Les ardoises, M. Bussereau, c'est votre camp qui les a laissées dans les Régions. En Poitou-Charentes, le déficit a plongé de 40 millions en 2002 à 61 millions en 2003 jusqu'à risquer d'atteindre 70 millions en 2004. Avec vos amis grands donneurs de leçons budgétaires, la dette régionale a quadruplé en trois ans mais le sous-dimensionnement des crédits des lycées conduisait à l'arrêt des travaux dès l'été. Ces mœurs financières contreviennent aux règles élémentaires d'une saine gestion publique.
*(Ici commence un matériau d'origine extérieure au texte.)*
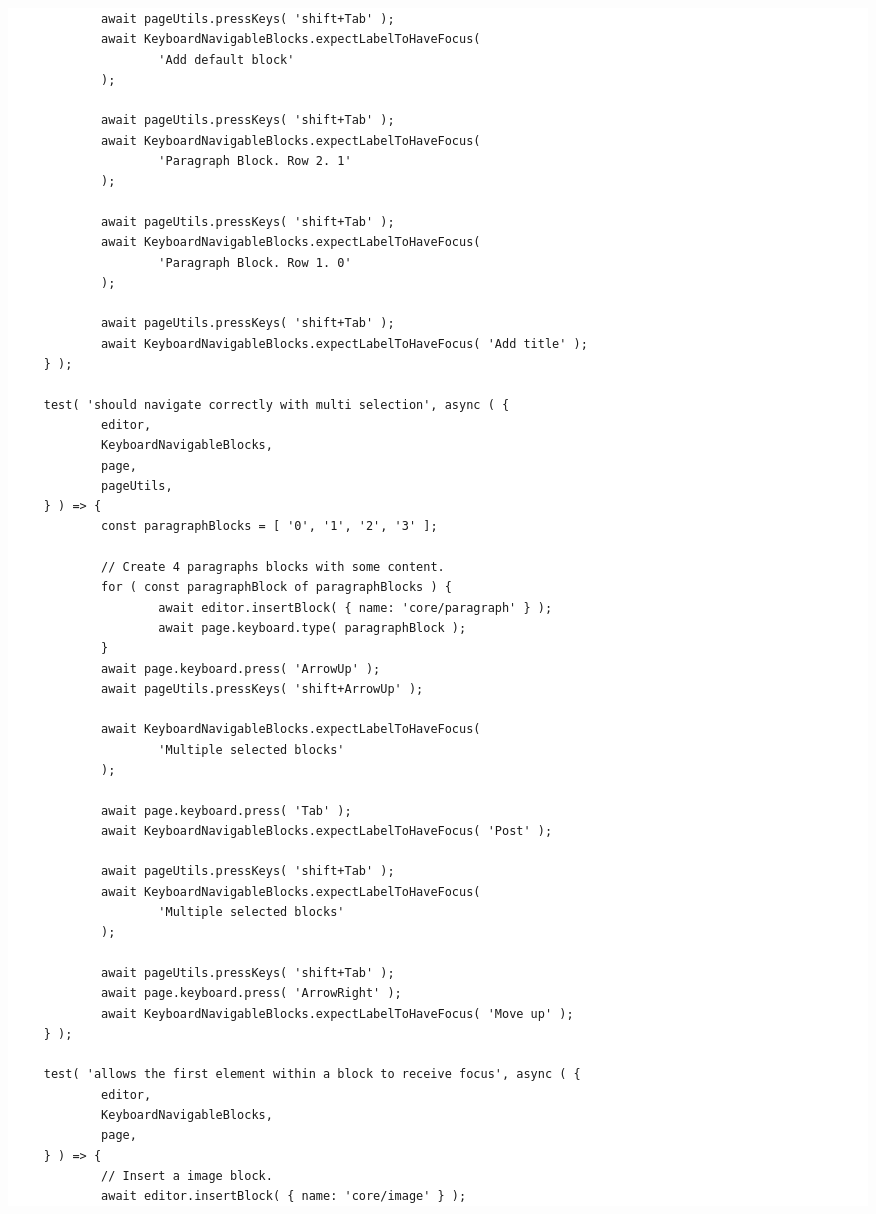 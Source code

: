                  await pageUtils.pressKeys( 'shift+Tab' ); 
                 await KeyboardNavigableBlocks.expectLabelToHaveFocus( 
                         'Add default block' 
                 ); 
  
                 await pageUtils.pressKeys( 'shift+Tab' ); 
                 await KeyboardNavigableBlocks.expectLabelToHaveFocus( 
                         'Paragraph Block. Row 2. 1' 
                 ); 
  
                 await pageUtils.pressKeys( 'shift+Tab' ); 
                 await KeyboardNavigableBlocks.expectLabelToHaveFocus( 
                         'Paragraph Block. Row 1. 0' 
                 ); 
  
                 await pageUtils.pressKeys( 'shift+Tab' ); 
                 await KeyboardNavigableBlocks.expectLabelToHaveFocus( 'Add title' ); 
         } ); 
  
         test( 'should navigate correctly with multi selection', async ( { 
                 editor, 
                 KeyboardNavigableBlocks, 
                 page, 
                 pageUtils, 
         } ) => { 
                 const paragraphBlocks = [ '0', '1', '2', '3' ]; 
  
                 // Create 4 paragraphs blocks with some content. 
                 for ( const paragraphBlock of paragraphBlocks ) { 
                         await editor.insertBlock( { name: 'core/paragraph' } ); 
                         await page.keyboard.type( paragraphBlock ); 
                 } 
                 await page.keyboard.press( 'ArrowUp' ); 
                 await pageUtils.pressKeys( 'shift+ArrowUp' ); 
  
                 await KeyboardNavigableBlocks.expectLabelToHaveFocus( 
                         'Multiple selected blocks' 
                 ); 
  
                 await page.keyboard.press( 'Tab' ); 
                 await KeyboardNavigableBlocks.expectLabelToHaveFocus( 'Post' ); 
  
                 await pageUtils.pressKeys( 'shift+Tab' ); 
                 await KeyboardNavigableBlocks.expectLabelToHaveFocus( 
                         'Multiple selected blocks' 
                 ); 
  
                 await pageUtils.pressKeys( 'shift+Tab' ); 
                 await page.keyboard.press( 'ArrowRight' ); 
                 await KeyboardNavigableBlocks.expectLabelToHaveFocus( 'Move up' ); 
         } ); 
  
         test( 'allows the first element within a block to receive focus', async ( { 
                 editor, 
                 KeyboardNavigableBlocks, 
                 page, 
         } ) => { 
                 // Insert a image block. 
                 await editor.insertBlock( { name: 'core/image' } );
Pour ne pas « dépenser les yeux fermés l'argent du contribuable », je fais le ménage et la chasse aux gaspillages. Chaque euro de mesure nouvelle que nous mettons en œuvre est financé par des économies (6 millions en quatre mois) sur le train de vie de l'institution et sur ses choix antérieurs de communication dispendieuse. Volonté politique et réalisme financier, clarté des choix et clarté des comptes : avec les présidents de Région socialistes, nous ferons réaliser un audit des conséquences financières de la décentralisation dans nos Régions (coûts directs et indirects, répercussions en termes d'effectifs et d'organisation des services, perspectives d'évolution des ressources susceptibles de nous être transférées). Nous nous appuierons sur cette opération-vérité pour négocier pied à pied. L'enjeu ? Ouvrir à nos Régions un autre avenir que la gestion de la pénurie à laquelle le gouvernement tente de les acculer. A nous, à gauche, de faire des territoires dont nous avons la charge les laboratoires et la préfiguration d'un autre possible. Forts de cette conviction : la France des Régions, ça commence aujourd'hui.